── Data for review ──
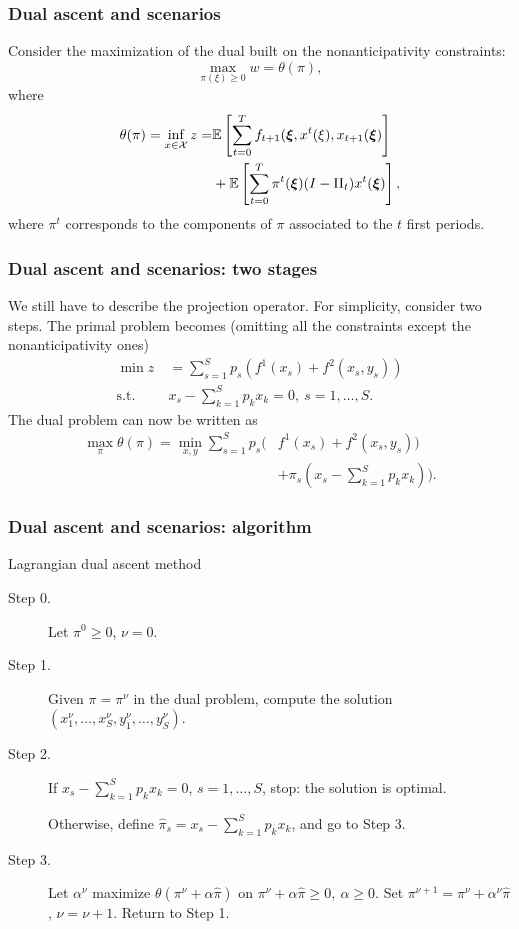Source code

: \documentclass{beamer}
\begin{document}
\begin{frame}
\frametitle{Dual ascent and scenarios}

Consider the maximization of the dual built on the nonanticipativity constraints:
\[
\max_{\pi(\xi) \geq 0} w = \theta(\pi),
\]
where
\begin{align*}
\theta(\pi) = \inf_{x \in \mathcal{X}} z = & 
\EE\left[\sum_{t = 0}^T f_{t+1} (\bsxi, x^t(\xi), x_{t+1}(\bsxi) \right] \\
& + \EE\left[\sum_{t = 0}^T \pi^t(\bsxi)(I-\Pi_t)x^t(\bsxi) \right],
\end{align*}
where $\pi^t$ corresponds to the components of $\pi$ associated to the $t$ first periods.

\end{frame}

\begin{frame}
\frametitle{Dual ascent and scenarios: two stages}

We still have to describe the projection operator.
For simplicity, consider two steps.
The primal problem becomes (omitting all the constraints except the nonanticipativity ones)
\begin{align*}
\min z\ & = \sum_{s = 1}^S p_s \left( f^1(x_s)+f^2(x_s, y_s) \right) \\
\mbox{s.t. } & x_s - \sum_{k=1}^S p_k x_k = 0,\ s=1,\ldots,S. 
\end{align*}
The dual problem can now be written as
\begin{align*}
\max_{\pi} \theta(\pi) = \min_{x,y} \sum_{s=1}^S p_s\Biggl(& f^1(x_s)+f^2(x_s,
y_s))\\
& + \pi_s\left( x_s - \sum_{k=1}^S p_kx_k \right) \Biggr).
\end{align*}

\end{frame}

\begin{frame}
\frametitle{Dual ascent and scenarios: algorithm}

\begin{algo}{Lagrangian dual ascent method}
\begin{description}
\item[Step 0.] Let $\pi^0 \geq 0$, $\nu = 0$.
\item[Step 1.]
Given $\pi = \pi^{\nu}$ in the dual problem, compute the solution
$(x^{\nu}_1, \ldots, x^{\nu}_S, y_1^{\nu},\ldots{},y_S^{\nu})$.
\item[Step 2.]
If $x_s - \sum_{k = 1}^S p_kx_k = 0$, $s = 1,\ldots,S$, stop: the solution is optimal.

Otherwise, define $\hat{\pi}_s = x_s - \sum_{k=1}^S p_kx_k$, and go to Step 3.
\item[Step 3.]
Let $\alpha^\nu$ maximize $\theta(\pi^{\nu}+\alpha\hat{\pi})$ on
$\pi^{\nu}+\alpha\hat{\pi} \geq 0,\ \alpha \geq 0$.
Set $\pi^{\nu+1} = \pi^{\nu} + \alpha^{\nu}\hat{\pi}$, $\nu = \nu+1$. Return to Step 1.
\end{description}
\end{algo}

\end{frame}
\end{document}
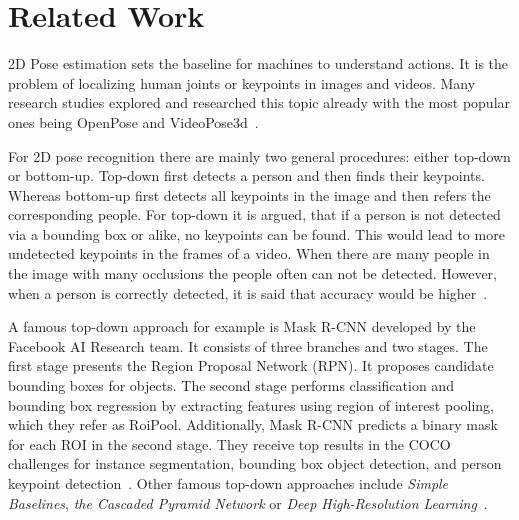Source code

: \section{Related Work}

\begin{flushleft}
    2D Pose estimation sets the baseline for machines to understand actions.
    It is the problem of localizing human joints or keypoints in images and videos.
    Many research studies explored and researched this topic already with the most popular ones being OpenPose
    and VideoPose3d~\cite{openpose, videopose3d}.
\end{flushleft}
\begin{flushleft}
    For 2D pose recognition there are mainly two general procedures: either top-down or bottom-up.
    Top-down first detects a person and then finds their keypoints.
    Whereas bottom-up first detects all keypoints in the image and then refers the corresponding people.
    For top-down it is argued, that if a person is not detected via a bounding box or alike, no keypoints can be
    found.
    This would lead to more undetected keypoints in the frames of a video.
    When there are many people in the image with many occlusions the people often can not be detected.
    However, when a person is correctly detected, it is said that accuracy would be higher~\cite{synergetic}.
\end{flushleft}
\begin{flushleft}
    A famous top-down approach for example is Mask R-CNN developed by the Facebook AI Research team. It consists
    of three branches and two stages.
    The first stage presents the Region Proposal Network (RPN). It proposes candidate bounding boxes for objects.
    The second stage performs classification and bounding box regression by extracting features using region of
    interest pooling, which they refer as RoiPool.
    Additionally, Mask R-CNN predicts a binary mask for each ROI in the second stage.
    They receive top results in the COCO challenges for instance segmentation, bounding box object detection, and
    person keypoint detection~\cite{maskrcnn}.
    Other famous top-down approaches include \textit{Simple Baselines}, \textit{the Cascaded Pyramid Network} or
    \textit{Deep High-Resolution Learning}~\cite{simplebaselines,pyramidnetwork, highres}.
\end{flushleft}

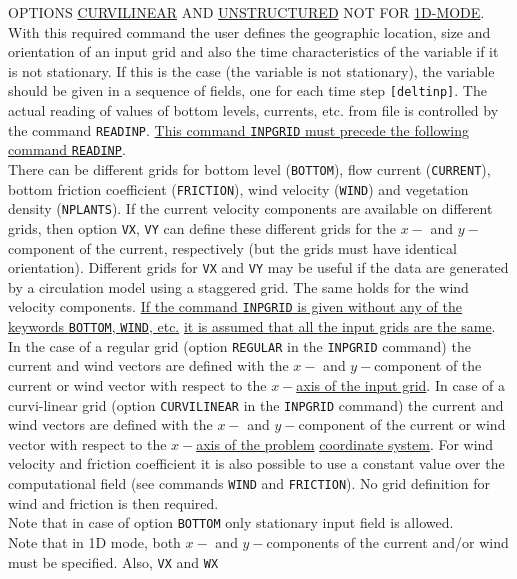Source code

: \documentclass[12pt]{book}
\begin{document}
\noindent
OPTIONS \underline{CURVILINEAR} AND \underline{UNSTRUCTURED} NOT FOR \underline{1D-MODE}.
\\[2ex]
\noindent
With this required command the user defines the geographic location, size and orientation of an input grid
and also the time characteristics of the variable if it is not stationary. If this is the case (the variable is not
stationary), the variable should be given in a sequence of fields, one for each time step {\tt [deltinp]}. The
actual reading of values of bottom levels, currents, etc. from file is controlled by the command {\tt READINP}.
\underline{This command {\tt INPGRID} must precede the following command {\tt READINP}}.
\\[2ex]
\noindent
There can be different grids for bottom level ({\tt BOTTOM}), flow current ({\tt CURRENT}), bottom friction coefficient
({\tt FRICTION}), wind velocity ({\tt WIND}) and vegetation density ({\tt NPLANTS}).
If the current velocity components are available on different grids,
then option {\tt VX}, {\tt VY} can define these different grids for the $x-$ and $y-$component of the current, respectively
(but the grids must have identical orientation). Different grids for {\tt VX} and {\tt VY} may be useful if the data are
generated by a circulation model using a staggered grid. The same holds for the wind velocity
components. \underline{If the command {\tt INPGRID} is given without any of the keywords {\tt BOTTOM}, {\tt WIND}, etc.}
\underline{it is assumed that all the input grids are the same}.
\\[2ex]
\noindent
In the case of a regular grid (option {\tt REGULAR} in the {\tt INPGRID} command) the current and wind vectors
are defined with the $x-$ and $y-$component of the current or wind vector with respect to the \underline{$x-$axis of the input
grid}. In case of a curvi-linear grid (option {\tt CURVILINEAR} in the {\tt INPGRID} command) the current and wind
vectors are defined with the $x-$ and $y-$component of the current or wind vector with respect to the \underline{$x-$axis of
the problem} \underline{coordinate system}. For wind velocity and friction coefficient it is also possible to use a
constant value over the computational field (see commands {\tt WIND} and {\tt FRICTION}). No grid definition for
wind and friction is then required.
\\[2ex]
\noindent
Note that in case of option {\tt BOTTOM} only stationary input field is allowed.
\\[2ex]
\noindent
Note that in 1D mode, both $x-$ and $y-$components of the current and/or wind must be specified. Also, {\tt VX} and {\tt WX}
\end{document}
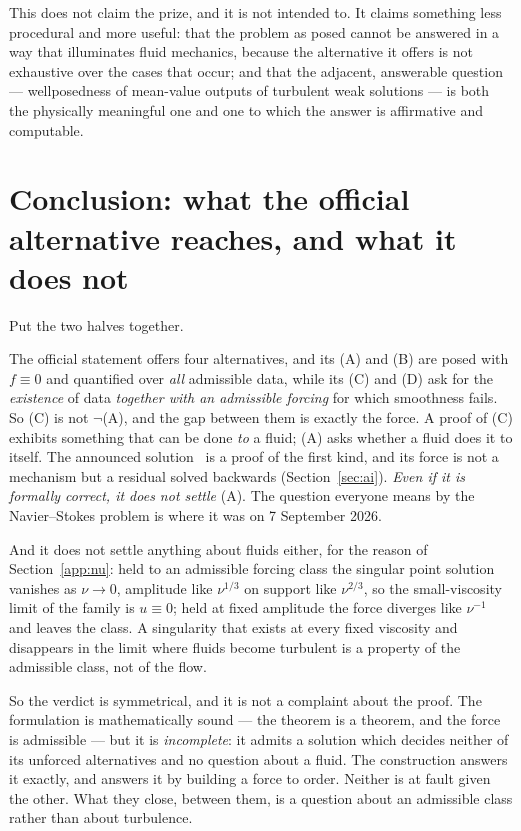\documentclass[11pt]{article}
\begin{document}
This does not claim the prize, and it is not intended to. It claims something less procedural and
more useful: that the problem as posed cannot be answered in a way that illuminates fluid mechanics,
because the alternative it offers is not exhaustive over the cases that occur; and that the
adjacent, answerable question --- wellposedness of mean-value outputs of turbulent weak solutions
--- is both the physically meaningful one and one to which the answer is affirmative and
computable.


\appendix


\section{Conclusion: what the official alternative reaches, and what it does not}

Put the two halves together.

The official statement offers four alternatives, and its (A) and (B) are posed with $f\equiv0$ and
quantified over \emph{all} admissible data, while its (C) and (D) ask for the \emph{existence} of
data \emph{together with an admissible forcing} for which smoothness fails. So (C) is not
$\neg$(A), and the gap between them is exactly the force. A proof of (C) exhibits something that can
be done \emph{to} a fluid; (A) asks whether a fluid does it to itself. The announced
solution~\cite{openai} is a proof of the first kind, and its force is not a mechanism but a residual
solved backwards (Section~\ref{sec:ai}). \emph{Even if it is formally correct, it does not settle} (A).
The question everyone means by the Navier--Stokes problem is where it was on 7 September 2026.

And it does not settle anything about fluids either, for the reason of
Section~\ref{app:nu}: held to an admissible forcing class the singular point solution vanishes as
$\nu\to0$, amplitude like $\nu^{1/3}$ on support like $\nu^{2/3}$, so the small-viscosity limit of
the family is $u\equiv0$; held at fixed amplitude the force diverges like $\nu^{-1}$ and leaves the
class. A singularity that exists at every fixed viscosity and disappears in the limit where fluids
become turbulent is a property of the admissible class, not of the flow.

So the verdict is symmetrical, and it is not a complaint about the proof. The formulation is
mathematically sound --- the theorem is a theorem, and the force is admissible --- but it is
\emph{incomplete}: it admits a solution which decides neither of its unforced alternatives and no
question about a fluid. The construction answers it exactly, and answers it by building a force to
order. Neither is at fault given the other. What they close, between them, is a question about an
admissible class rather than about turbulence.
\end{document}

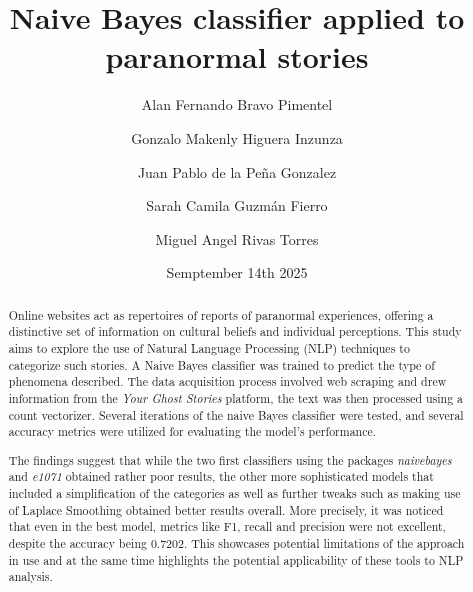 \documentclass[twocolumn]{article}
\title{Naive Bayes classifier applied to paranormal stories}
\author{
Alan Fernando Bravo Pimentel \and
Gonzalo Makenly Higuera Inzunza \and
Juan Pablo de la Peña Gonzalez \and
Sarah Camila Guzmán Fierro \and
Miguel Angel Rivas Torres
}
\date{Semptember 14th 2025}
\begin{document}
\maketitle

\begin{abstract}
Online websites act as repertoires of reports of paranormal experiences, offering a distinctive set of information on cultural beliefs and individual perceptions. This study aims to  explore the use of Natural Language Processing (NLP) techniques to categorize such stories. A Naive Bayes classifier was trained to predict the type of phenomena described. The data acquisition process involved web scraping and drew information from the \textit{Your Ghost Stories} platform, the text was then processed using a count vectorizer. Several iterations of the naive Bayes classifier were tested, and several accuracy metrics were utilized for evaluating the model's performance.  

The findings suggest that while the two first classifiers using the packages \textit{naivebayes} and \textit{e1071} obtained rather poor results, the other more sophisticated models that included a simplification of the categories as well as further tweaks such as making use of Laplace Smoothing obtained better results overall. More precisely, it was noticed that even in the best model, metrics like F1, recall and precision were not excellent, despite the accuracy being 0.7202. This showcases potential limitations of the approach in use and at the same time highlights the potential applicability of these tools to NLP analysis.


\end{abstract}
\end{document}
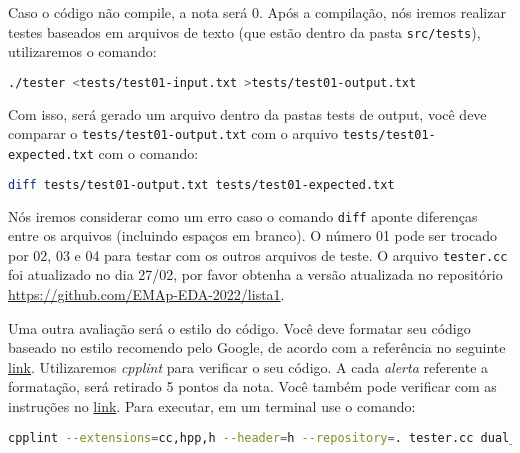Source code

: \documentclass{article}
\begin{document}
Caso o código não compile, a nota será 0.
Após a compilação, nós iremos realizar testes baseados em arquivos de texto (que estão dentro da pasta \texttt{src/tests}), utilizaremos o comando:

\begin{lstlisting}[language=bash]
./tester <tests/test01-input.txt >tests/test01-output.txt
\end{lstlisting}
    
Com isso, será gerado um arquivo dentro da pastas tests de output, você deve comparar o \texttt{tests/test01-output.txt} com o arquivo \texttt{tests/test01-expected.txt} com o comando:

\begin{lstlisting}[language=bash]
diff tests/test01-output.txt tests/test01-expected.txt
\end{lstlisting}

Nós iremos considerar como um erro caso o comando \texttt{diff} aponte diferenças entre os arquivos (incluindo espaços em branco). 
O número 01 pode ser trocado por 02, 03 e 04 para testar com os outros arquivos de teste. O arquivo \texttt{tester.cc} foi atualizado no dia 27/02, por favor obtenha a versão atualizada no repositório \url{https://github.com/EMAp-EDA-2022/lista1}.

Uma outra avaliação será o estilo do código. Você deve formatar seu código baseado no estilo recomendo pelo  Google, de acordo com a referência no seguinte \href{https://google.github.io/styleguide/cppguide.html}{link}. 
%
Utilizaremos \textit{cpplint} para verificar o seu código. A cada \textit{alerta} referente a formatação, será retirado 5 pontos da nota. Você também pode verificar com as instruções no \href{https://github.com/cpplint/cpplint}{link}. Para executar, em um terminal use o comando:  

\begin{lstlisting}[language=bash]
cpplint --extensions=cc,hpp,h --header=h --repository=. tester.cc dual_list.h dual_list.hpp
\end{lstlisting}
\end{document}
───
Exercise directions
Return all lines from the data that include the string "alternatives".

Response to the exercise
The official statement offers four alternatives, and its (A) and (B) are posed with $f\equiv0$ and
\emph{incomplete}: it admits a solution which decides neither of its unforced alternatives and no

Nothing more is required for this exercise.